20/08/2015 10:23 EDT | Actualisé 20/08/2016 05:12 EDT

La crise de confiance face à la classe politique, y compris à l'endroit de nos élus locaux, croît à un rythme effarant depuis quelques années. (Boisvert, 2009) De nombreux électeurs ne se rendent pas ou plus aux urnes, pire, ils ne se sentent plus concernés par ce qui est proposé par nos dirigeants, peu importe le palier de gouvernement. Un nombre grandissant de citoyens estiment que les élus ne servent qu'une tranche de la population et qu'ils font passer leur réélection avant l'intérêt général.

Dans un climat pour le moins austère où le gouvernement réduit drastiquement le nombre de tribunes de réflexion et de consultation, il est impératif de trouver de nouvelles manières d'intéresser la population à la chose politique.

Crise occidentale

Le Québec ne semble pas faire exception à cette tendance occidentale de désintéressement face aux institutions politiques, comme le démontre le taux d'abstention qui croit année après année.

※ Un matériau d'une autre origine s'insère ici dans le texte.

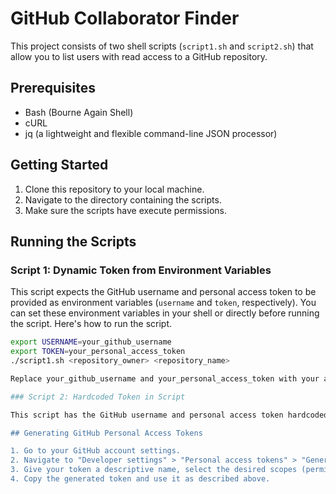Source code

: # GitHub Collaborator Finder

This project consists of two shell scripts (`script1.sh` and `script2.sh`) that allow you to list users with read access to a GitHub repository.

## Prerequisites

- Bash (Bourne Again Shell)
- cURL
- jq (a lightweight and flexible command-line JSON processor)

## Getting Started

1. Clone this repository to your local machine.
2. Navigate to the directory containing the scripts.
3. Make sure the scripts have execute permissions.

## Running the Scripts

### Script 1: Dynamic Token from Environment Variables

This script expects the GitHub username and personal access token to be provided as environment variables (`username` and `token`, respectively). You can set these environment variables in your shell or directly before running the script. Here's how to run the script.

```bash
export USERNAME=your_github_username
export TOKEN=your_personal_access_token
./script1.sh <repository_owner> <repository_name>

Replace your_github_username and your_personal_access_token with your actual GitHub username and personal access token.

### Script 2: Hardcoded Token in Script

This script has the GitHub username and personal access token hardcoded directly into the script. You need to edit the script and replace the placeholders with your actual GitHub username and personal access token before running it. Here's how to run the script.

## Generating GitHub Personal Access Tokens

1. Go to your GitHub account settings.
2. Navigate to "Developer settings" > "Personal access tokens" > "Generate new token."
3. Give your token a descriptive name, select the desired scopes (permissions), and click "Generate token."
4. Copy the generated token and use it as described above.
```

En effet, les récentes études montrent que le taux de participation des jeunes Québécois de 18 à 35 ans aux élections fédérales ou provinciales se situe en deçà du taux de participation global des électeurs. Certes, les jeunes se rendent moins aux urnes, tout de même, on constate un désintéressement généralisé et marqué à l'endroit de la chose politique. Lors des dernières élections fédérales (2011) et provinciales (2012), respectivement 45% et 62% des électeurs âgés de 18 à 24 ans avaient voté. On parle donc d'un taux d'abstention de plus de 50% pour les élections fédérales chez les jeunes!

Si l'on observe ce qui se produit en France, le taux d'abstention aux élections législatives est d'environ 40% alors qu'il était de 15% il y a 30 ans. Pour les élections européennes, c'est 60% des Français qui ne se rendent pas aux urnes. Pire, en 2009, 48% des Français estimaient que la démocratie fonctionnait mal; aujourd'hui, ils sont 70%. (Guibard, 2009)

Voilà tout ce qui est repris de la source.